Oil dives on soft demand outlook, surging US inventories

Mubasher: Oil prices dropped by more than 2% on Wednesday, dragged down by a softer demand outlook and a surge in US crude stockpiles, despite the expected extension of the supply restraints led by the world’s top producers, according to Reuters.

By 8:52 am GMT, US Nymex crude futures dropped by 2.65% to $51.86 per barrel (pb), while global benchmark Brent futures fell by 2.44% to $60.77 pb.

The Energy Information Administration (EIA) slashed its projection for oil demand growth this year by 160,000 barrels per day (bpd) to 1.22 million bpd, while lowered its estimate for the US crude output by 140,000 to 12.32 million bpd.

Adding to the bearish picture was a surprise build-up of 4.9 million barrels in US crude inventories in the week ended 7 June to 482.8 million barrels, the American Petroleum Institute (API) said on Tuesday.
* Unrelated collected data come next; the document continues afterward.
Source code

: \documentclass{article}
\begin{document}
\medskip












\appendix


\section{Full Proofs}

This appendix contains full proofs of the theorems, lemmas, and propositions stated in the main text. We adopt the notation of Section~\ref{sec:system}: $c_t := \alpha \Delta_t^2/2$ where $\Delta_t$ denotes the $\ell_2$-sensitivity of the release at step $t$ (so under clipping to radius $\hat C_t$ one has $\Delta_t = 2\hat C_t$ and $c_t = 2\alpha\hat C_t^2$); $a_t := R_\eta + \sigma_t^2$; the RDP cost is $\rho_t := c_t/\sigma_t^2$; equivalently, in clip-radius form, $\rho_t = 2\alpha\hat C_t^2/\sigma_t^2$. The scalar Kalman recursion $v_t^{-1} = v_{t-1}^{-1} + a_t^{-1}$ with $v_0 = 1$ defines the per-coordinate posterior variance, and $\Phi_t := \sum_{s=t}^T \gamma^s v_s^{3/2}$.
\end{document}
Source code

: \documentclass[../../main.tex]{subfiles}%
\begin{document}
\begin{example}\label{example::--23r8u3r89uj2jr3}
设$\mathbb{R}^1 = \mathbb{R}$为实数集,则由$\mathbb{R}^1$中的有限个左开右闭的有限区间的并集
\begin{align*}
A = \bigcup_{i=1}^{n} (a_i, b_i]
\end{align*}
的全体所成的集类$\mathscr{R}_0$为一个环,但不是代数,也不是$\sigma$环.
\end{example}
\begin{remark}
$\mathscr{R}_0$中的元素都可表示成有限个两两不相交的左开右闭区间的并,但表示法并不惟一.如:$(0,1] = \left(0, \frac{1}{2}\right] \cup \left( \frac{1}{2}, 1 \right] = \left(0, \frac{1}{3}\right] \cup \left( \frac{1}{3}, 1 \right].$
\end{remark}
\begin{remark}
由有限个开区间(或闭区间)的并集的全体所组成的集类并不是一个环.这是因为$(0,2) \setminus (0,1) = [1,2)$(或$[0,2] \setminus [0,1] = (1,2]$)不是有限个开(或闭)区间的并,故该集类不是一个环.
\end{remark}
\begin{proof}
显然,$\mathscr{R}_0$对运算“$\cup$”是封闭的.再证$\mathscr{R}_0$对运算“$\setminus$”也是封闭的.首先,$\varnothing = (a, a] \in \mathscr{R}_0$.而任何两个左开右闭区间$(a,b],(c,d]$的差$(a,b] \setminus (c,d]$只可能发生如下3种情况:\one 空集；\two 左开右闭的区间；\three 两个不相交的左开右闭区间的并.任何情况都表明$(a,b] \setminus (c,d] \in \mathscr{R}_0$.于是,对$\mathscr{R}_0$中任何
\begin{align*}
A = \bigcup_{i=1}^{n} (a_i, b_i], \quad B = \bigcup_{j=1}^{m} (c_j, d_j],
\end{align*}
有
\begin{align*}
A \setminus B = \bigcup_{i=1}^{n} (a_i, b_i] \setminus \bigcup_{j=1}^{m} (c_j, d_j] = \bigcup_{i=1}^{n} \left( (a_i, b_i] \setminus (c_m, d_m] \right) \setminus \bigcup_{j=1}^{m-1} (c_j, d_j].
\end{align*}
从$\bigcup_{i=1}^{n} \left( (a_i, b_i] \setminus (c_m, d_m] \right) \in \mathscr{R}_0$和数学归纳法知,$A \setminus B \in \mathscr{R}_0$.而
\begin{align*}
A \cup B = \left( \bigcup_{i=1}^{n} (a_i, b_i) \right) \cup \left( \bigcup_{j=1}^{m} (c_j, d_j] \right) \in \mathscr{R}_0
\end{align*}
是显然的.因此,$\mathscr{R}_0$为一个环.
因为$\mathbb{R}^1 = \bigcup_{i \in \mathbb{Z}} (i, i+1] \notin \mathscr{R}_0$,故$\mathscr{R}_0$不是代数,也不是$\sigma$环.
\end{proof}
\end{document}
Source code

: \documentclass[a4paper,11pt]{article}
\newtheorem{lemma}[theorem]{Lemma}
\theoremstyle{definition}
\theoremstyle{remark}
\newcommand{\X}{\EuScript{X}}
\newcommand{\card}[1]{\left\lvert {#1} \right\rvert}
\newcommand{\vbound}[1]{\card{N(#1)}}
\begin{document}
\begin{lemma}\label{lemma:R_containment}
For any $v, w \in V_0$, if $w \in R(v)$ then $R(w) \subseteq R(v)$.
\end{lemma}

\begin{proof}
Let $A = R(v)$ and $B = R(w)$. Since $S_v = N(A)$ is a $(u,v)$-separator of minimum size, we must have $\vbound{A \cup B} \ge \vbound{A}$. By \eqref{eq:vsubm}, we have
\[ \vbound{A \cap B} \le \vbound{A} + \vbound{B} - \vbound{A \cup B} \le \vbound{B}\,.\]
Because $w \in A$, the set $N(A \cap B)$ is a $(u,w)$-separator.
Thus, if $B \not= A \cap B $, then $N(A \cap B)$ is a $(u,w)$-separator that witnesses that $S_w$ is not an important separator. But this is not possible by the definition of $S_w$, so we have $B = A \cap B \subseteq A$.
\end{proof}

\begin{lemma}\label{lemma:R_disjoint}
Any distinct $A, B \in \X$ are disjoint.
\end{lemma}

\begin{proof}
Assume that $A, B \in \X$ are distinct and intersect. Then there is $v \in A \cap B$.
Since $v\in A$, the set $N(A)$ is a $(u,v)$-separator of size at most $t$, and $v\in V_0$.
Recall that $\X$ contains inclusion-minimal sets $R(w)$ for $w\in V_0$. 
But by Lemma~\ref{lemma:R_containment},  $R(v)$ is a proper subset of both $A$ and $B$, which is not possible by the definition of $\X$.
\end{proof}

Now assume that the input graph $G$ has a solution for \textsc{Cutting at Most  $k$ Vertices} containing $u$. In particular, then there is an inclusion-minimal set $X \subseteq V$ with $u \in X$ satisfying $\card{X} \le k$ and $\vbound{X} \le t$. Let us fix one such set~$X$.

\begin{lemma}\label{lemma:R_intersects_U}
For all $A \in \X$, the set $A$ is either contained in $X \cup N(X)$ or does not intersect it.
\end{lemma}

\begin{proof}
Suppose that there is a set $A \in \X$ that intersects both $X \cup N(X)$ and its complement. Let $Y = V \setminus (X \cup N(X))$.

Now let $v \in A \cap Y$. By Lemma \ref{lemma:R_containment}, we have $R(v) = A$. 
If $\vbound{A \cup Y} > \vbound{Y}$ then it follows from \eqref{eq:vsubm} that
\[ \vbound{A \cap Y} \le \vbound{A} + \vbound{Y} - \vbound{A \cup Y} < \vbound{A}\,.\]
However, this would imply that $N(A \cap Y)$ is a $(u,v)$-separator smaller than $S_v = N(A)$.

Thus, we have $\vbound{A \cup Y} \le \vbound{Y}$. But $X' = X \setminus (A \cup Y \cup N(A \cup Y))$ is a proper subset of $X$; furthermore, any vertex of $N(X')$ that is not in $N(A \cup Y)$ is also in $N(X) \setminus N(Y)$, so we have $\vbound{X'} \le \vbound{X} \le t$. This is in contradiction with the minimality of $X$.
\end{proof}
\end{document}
This compared with forecasts for a decline of 481,000 barrels.

It is worth noting that the EIA is due to announce its official data later in the day.

Worries about the climbing supply were accompanied by the trade tensions between the US and China, the world’s top two crude consumers.

US President Donald Trump on Tuesday said he was holding up a trade pact with Beijing.

Nevertheless, “oil prices have struggled to retain bullish gains as traders stay cautious over heightened geopolitical risks and persistent weakness in the global economic backdrop,” Singapore-based Phillips Future commodities analyst Benjamin Lu was quoted by Reuters.

In the meantime, markets are looking to whether the members the Organization of the Petroleum Exporting Countries (OPEC) along with their allied producers, including Russia, will maintain their supply curbs in place.

The so-known OPEC+ alliance has trimmed their crude production by 1.2 million bpd since the beginning of the year in a bid to shore up prices.

Energy minister for the UAE Suhail bin Mohammed Al Mazroui on Tuesday said that the group is almost close to an agreement to sustain output cuts.

This came in line with what was projected in a Goldman Sachs note, in which the US bank projected that OPEC-led supply curbs will be extended amid uncertain macroeconomic outlook and volatile output from Iran.